So here's the story: a friend of mine wanted to share on the web some notes he wrote in OneNote. The PDF was 155 pages and weighted 270MB. This was exceeding the 100MB max file size limit of the service we were using.
After doing some research on the internet, i discovered this was pretty common for OneNote files, in particular if you have active the pressure sensitivity. Searching the internet did not produce any result, so after a day of research i finally got a method working that reduce the 278MB file into a 24MB file, with no significant loss.
The key to this process is the rasterization, where we transform the nicely-indefinitely-zoomable vector traces into a picture of the page, and put the picture in the PDF page instead of the vector notes. You loose the flexibility of having a vector based PDF, but you can compress a PDF much more.
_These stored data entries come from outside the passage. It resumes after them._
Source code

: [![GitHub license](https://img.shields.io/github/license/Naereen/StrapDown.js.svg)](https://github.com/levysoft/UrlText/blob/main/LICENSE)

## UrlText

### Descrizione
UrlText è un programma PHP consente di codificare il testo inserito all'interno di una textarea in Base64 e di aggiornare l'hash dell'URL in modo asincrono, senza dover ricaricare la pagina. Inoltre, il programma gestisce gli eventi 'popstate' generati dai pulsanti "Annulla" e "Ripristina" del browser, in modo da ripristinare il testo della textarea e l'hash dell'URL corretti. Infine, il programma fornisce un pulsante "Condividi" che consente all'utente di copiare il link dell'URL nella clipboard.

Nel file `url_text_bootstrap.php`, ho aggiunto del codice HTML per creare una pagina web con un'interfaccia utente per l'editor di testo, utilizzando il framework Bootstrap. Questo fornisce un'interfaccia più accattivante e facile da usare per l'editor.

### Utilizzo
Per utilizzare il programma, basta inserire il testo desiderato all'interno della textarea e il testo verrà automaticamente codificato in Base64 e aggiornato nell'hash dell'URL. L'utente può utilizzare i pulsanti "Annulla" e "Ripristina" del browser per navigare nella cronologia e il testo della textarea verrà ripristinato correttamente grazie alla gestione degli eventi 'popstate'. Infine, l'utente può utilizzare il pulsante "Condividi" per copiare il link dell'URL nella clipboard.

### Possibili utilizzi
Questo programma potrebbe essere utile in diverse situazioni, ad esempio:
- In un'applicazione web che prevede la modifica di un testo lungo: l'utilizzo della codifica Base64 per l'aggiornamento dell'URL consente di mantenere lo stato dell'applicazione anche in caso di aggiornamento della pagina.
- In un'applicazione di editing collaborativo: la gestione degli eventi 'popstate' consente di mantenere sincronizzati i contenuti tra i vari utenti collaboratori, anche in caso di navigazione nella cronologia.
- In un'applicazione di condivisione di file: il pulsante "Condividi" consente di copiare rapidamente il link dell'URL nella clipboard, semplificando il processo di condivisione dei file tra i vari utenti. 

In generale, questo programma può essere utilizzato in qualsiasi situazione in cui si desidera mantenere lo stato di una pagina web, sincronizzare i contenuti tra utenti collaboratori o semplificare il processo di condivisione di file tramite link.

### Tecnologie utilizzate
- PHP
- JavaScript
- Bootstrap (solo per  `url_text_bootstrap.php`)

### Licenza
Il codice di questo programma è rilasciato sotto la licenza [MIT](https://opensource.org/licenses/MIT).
This procedure is done with ImageMagick, a cross-platform set of tools to manipulate images. The downside is that it is a command line interface tool, the upside is that you just have to copy and paste things from this guide. ImageMagick depends on GhostScript to perform this task, so you will have to install both.
Go to ImageMagick download page, download the
latest version (at the time of writing it's 7.0.11-13
) and install.
Then go to the GhostScript donwload page - you probably want to download the AGPL version if you're not integrating GhostScript into an application.
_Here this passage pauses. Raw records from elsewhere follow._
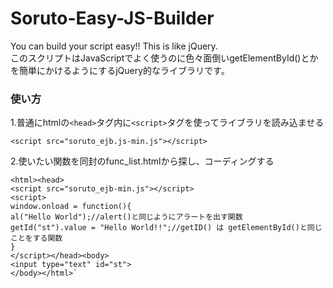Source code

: # Soruto-Easy-JS-Builder
You can build your script easy!! This is like jQuery.  
このスクリプトはJavaScriptでよく使うのに色々面倒いgetElementById()とかを簡単にかけるようにするjQuery的なライブラリです。
### 使い方
1.普通にhtmlの`<head>`タグ内に`<script>`タグを使ってライブラリを読み込ませる

`<script src="soruto_ejb.js-min.js"></script>`

2.使いたい関数を同封のfunc_list.htmlから探し、コーディングする  

    <html><head>  
    <script src="soruto_ejb-min.js"></script>  
    <script>  
    window.onload = function(){  
    al("Hello World");//alert()と同じようにアラートを出す関数  
    getId("st").value = "Hello World!!";//getID() は getElementById()と同じことをする関数  
    }  
    </script></head><body>  
    <input type="text" id="st">  
    </body></html>`
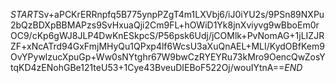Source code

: $START$Sv+aPCKrERRnpfq5B775ynpPZgT4m1LXVbj6/iJ0iYU2s/9PSn89NXPu2bQzBDXpBBMAPzs9SvHxuaQji2Cm9FL+hOWiD1Yk8jnXviyvg9wBboEm0rOC9/cKp6gWJ8JLP4DwKnESkpcS/P56psk6Udj/jCOMlk+PvNomAG+1jLIZJRZF+xNcATrd94GxFmjMHyQu1QPxp4lf6WcsU3aXuQnAEL+MLI/KydOBfKem9OvYPywlzucXpuGp+Ww0sNYtghr67W9bwCzRYEYRu73kMro9OencQwZosYtqKD4zENohGBe121teU53+1Cye43BveuDIEBoF522Oj/wouIYtnA==$END$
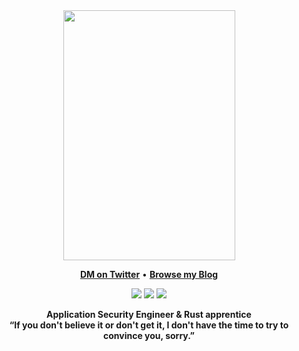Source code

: <div align="center">
<img src="https://lh3.googleusercontent.com/proxy/KehJ0KhsfcfY3n6Ntxv4NWuBstKU2qU8BdbqZ4KR58cNzBmkf5WOZvobqiPwojwz83bPQM-r5tyC_xHQb_YhY6im13vL5uxZiIgQlgMlZBJ_LZlx3xyB1AkOLIxqzGE3QnMnPxz0" width=275px height=400px/>
</div>

<p align="center">
<b><a href="https://twitter.com/0xeval">DM on Twitter</a></b>
•
<b><a href="https://0xeval.netlify.app">Browse my Blog</a></b>
</p>

<p align="center">
<img src="https://img.shields.io/badge/rust-%23000000.svg?&style=for-the-badge&logo=rust&logoColor=white"/>
<img src="https://img.shields.io/badge/Solidity-e6e6e6?style=for-the-badge&logo=solidity&logoColor=black"/>
<img src="https://img.shields.io/badge/neovim-%2357A143.svg?&style=for-the-badge&logo=neovim&logoColor=white"/>
</p>

<div align='center'>
<b>Application Security Engineer & Rust apprentice</b><br>
<b>“If you don't believe it or don't get it, I don't have the time to try to convince you, sorry.”</b>
</div>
Just install ImageMagick and GhostScript from your favourite package manager, i use apt so i used:
sudo apt install imagemagick ghostscript
Should also work on mac, but have not tested that.
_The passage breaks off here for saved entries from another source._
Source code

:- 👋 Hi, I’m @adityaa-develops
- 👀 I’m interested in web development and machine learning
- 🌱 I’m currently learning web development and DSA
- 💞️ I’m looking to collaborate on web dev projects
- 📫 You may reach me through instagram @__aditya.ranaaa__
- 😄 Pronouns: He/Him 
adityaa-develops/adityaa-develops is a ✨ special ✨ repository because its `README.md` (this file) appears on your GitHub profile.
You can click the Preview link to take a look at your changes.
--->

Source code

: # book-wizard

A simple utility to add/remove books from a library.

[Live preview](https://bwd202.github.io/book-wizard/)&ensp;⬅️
ImageMagick out of the box refuses to work on PDF files and has strict resource limits. If you work on large files like me, you probably want to ease those restrictions.
First of all, locate your policy.xml
file. In Windows you normally have it under C:\Program Files\ImageMagick-[version]\policy.xml
,
on linux i have it located at /etc/ImageMagick-[version]/policy.xml
. Open this file with your favourite editor (e.g. notepad for windows),
scroll to the bottom and ABOVE the line </policymap>
add these lines:
<policy domain="resource" name="memory" value="4GiB"/> <!-- increase ram availabiliy -->
<policy domain="resource" name="map" value="4GiB"/>
<policy domain="resource" name="disk" value="8GiB"/> <!-- increase disk availabiliy -->
<policy domain="coder" rights="read|write" pattern="PDF" /> <!-- enable PDFs -->
Everything is set up. Now it's just one command. Open your command line (CMD.exe or your terminal)
If you use ImageMagick 6:
convert -density 150 -compress zip input.pdf output.pdf
If you use ImageMagick 7:
magick convert -density 150 -compress zip input.pdf output.pdf
As you can see, the difference between ImageMagick 6 and 7 is that with the newer version you have to prepend magick
before the command.
In this example we are using a density of 150 DPI, but you can increase or decrease this number according to your needs. I find that 150 DPI it's a good tradeoff between size and resolution.
Works well, thank you. For JPEG compression put
-compress jpeg -quality 50
instead of-compress zip
.